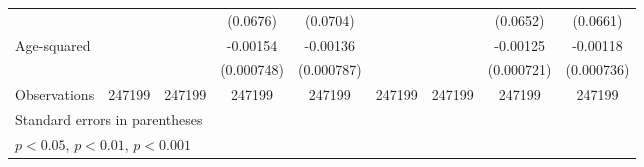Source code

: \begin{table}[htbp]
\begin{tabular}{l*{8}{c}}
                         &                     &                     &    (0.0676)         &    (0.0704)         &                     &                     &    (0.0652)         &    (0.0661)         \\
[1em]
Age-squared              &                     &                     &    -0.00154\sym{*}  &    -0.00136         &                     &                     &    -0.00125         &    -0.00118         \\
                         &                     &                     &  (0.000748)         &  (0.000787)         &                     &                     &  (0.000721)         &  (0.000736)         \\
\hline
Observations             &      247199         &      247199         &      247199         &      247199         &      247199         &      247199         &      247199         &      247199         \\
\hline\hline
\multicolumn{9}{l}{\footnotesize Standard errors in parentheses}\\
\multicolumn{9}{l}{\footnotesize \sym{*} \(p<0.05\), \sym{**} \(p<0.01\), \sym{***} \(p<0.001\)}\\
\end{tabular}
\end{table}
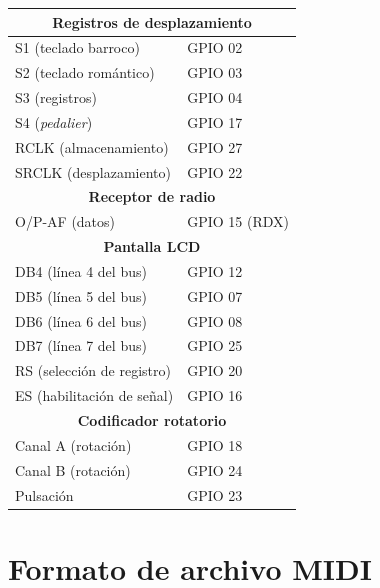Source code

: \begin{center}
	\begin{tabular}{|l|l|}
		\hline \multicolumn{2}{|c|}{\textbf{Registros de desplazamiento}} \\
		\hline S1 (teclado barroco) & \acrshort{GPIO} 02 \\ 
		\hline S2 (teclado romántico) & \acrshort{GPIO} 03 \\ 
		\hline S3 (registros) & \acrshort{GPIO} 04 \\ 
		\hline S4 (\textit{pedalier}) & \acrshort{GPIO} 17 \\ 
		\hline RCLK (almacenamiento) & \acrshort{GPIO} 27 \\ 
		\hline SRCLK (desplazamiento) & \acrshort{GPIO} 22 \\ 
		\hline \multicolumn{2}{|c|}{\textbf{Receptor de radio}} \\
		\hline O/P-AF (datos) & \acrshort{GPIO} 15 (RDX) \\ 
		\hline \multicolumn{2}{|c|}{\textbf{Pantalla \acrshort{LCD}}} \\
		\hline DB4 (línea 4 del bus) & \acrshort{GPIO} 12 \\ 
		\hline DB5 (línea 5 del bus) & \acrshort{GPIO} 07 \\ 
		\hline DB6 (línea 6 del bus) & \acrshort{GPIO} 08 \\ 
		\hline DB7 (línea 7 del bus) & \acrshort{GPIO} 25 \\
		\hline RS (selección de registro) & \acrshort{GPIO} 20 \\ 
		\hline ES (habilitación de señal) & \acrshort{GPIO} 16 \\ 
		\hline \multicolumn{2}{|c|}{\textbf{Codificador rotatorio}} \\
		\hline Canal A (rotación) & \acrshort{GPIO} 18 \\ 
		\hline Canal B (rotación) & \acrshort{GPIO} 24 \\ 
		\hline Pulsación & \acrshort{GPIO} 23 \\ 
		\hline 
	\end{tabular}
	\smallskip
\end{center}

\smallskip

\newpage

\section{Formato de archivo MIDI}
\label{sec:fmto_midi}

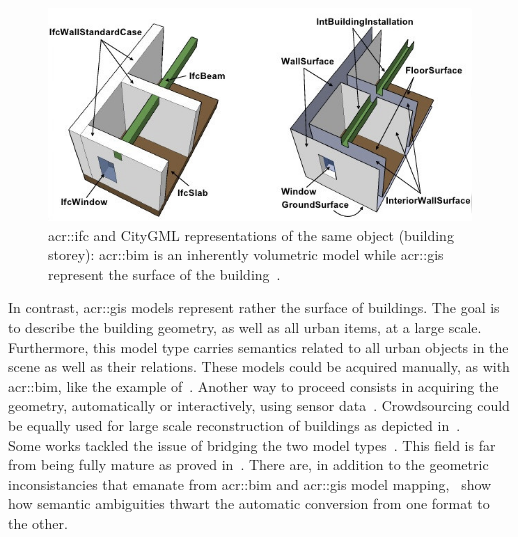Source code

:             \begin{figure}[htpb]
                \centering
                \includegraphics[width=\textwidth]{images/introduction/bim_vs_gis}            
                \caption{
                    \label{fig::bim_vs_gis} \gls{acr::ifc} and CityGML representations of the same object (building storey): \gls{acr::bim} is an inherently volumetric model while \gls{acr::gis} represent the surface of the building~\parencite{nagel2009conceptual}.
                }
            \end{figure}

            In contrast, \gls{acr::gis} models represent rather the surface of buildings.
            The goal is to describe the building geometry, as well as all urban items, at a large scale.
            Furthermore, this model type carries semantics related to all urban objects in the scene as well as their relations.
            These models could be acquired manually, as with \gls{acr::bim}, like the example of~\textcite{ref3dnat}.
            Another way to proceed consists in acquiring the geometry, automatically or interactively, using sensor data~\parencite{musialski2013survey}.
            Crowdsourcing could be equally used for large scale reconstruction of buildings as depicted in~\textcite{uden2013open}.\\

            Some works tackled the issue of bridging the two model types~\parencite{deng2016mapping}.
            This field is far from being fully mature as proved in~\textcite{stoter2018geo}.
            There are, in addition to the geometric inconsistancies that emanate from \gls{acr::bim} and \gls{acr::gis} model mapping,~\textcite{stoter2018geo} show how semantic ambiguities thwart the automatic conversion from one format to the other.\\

━━━━━━

§ WORK INSTRUCTION: Copy each line from the entries above that has the word "Canal" in it.

§ ANSWER BOX:
		\hline Canal A (rotación) & \acrshort{GPIO} 18 \\ 
		\hline Canal B (rotación) & \acrshort{GPIO} 24 \\ 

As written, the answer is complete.